▶ Problem statement:
Once the line containing "de localització nuclear." is found in the records below, return it and each following line exactly, up to and including the line containing "Un risc és la", and nothing else.

▶ Material for the task:

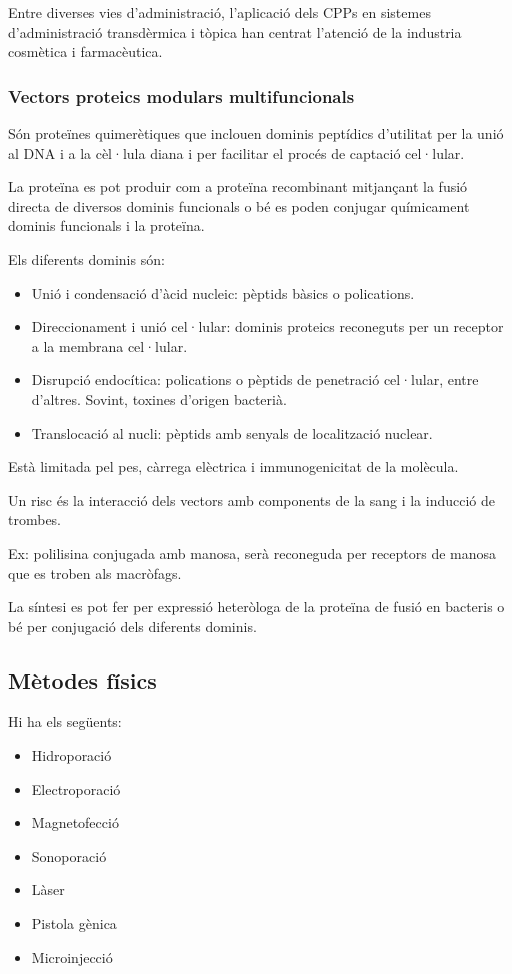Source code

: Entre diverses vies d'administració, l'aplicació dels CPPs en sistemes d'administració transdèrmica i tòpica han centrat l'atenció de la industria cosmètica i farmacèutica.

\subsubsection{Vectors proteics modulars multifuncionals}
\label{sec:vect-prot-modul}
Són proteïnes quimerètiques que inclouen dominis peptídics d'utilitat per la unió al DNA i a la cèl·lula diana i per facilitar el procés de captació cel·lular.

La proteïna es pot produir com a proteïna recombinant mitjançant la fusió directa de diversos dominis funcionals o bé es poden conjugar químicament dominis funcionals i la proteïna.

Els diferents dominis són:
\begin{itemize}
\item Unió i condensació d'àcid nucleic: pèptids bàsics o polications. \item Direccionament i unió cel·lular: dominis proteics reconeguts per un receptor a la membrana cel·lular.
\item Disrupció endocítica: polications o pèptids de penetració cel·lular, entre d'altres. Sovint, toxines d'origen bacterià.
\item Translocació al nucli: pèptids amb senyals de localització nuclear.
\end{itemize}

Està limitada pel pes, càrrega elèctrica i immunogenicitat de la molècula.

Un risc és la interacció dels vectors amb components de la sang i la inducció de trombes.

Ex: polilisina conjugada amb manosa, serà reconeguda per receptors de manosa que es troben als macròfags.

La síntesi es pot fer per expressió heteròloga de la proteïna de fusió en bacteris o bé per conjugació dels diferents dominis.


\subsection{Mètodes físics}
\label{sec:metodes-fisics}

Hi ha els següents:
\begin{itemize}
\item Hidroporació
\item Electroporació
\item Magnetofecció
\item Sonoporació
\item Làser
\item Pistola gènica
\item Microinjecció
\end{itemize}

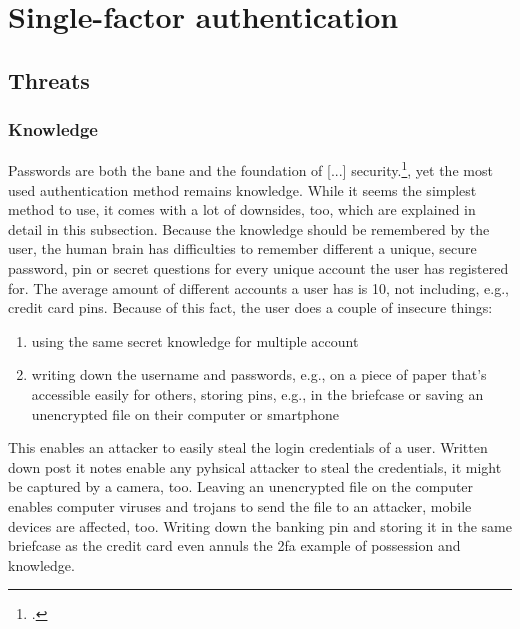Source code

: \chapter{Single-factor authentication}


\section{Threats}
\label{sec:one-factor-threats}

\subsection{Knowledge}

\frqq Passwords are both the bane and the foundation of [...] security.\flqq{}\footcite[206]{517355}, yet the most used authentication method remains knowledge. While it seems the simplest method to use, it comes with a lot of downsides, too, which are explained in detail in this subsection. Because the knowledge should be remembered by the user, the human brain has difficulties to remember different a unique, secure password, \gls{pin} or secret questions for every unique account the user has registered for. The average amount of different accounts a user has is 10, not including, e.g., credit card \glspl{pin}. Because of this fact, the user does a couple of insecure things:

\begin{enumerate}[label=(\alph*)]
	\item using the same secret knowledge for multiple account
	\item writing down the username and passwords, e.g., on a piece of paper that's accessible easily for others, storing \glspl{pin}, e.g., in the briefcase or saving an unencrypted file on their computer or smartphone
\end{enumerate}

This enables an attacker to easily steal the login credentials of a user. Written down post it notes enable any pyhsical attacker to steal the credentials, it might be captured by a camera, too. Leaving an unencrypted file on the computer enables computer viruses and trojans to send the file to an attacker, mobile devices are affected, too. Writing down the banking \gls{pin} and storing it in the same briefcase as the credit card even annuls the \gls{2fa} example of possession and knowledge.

▶ Your solution:
\item Translocació al nucli: pèptids amb senyals de localització nuclear.
\end{itemize}

Està limitada pel pes, càrrega elèctrica i immunogenicitat de la molècula.

Un risc és la interacció dels vectors amb components de la sang i la inducció de trombes.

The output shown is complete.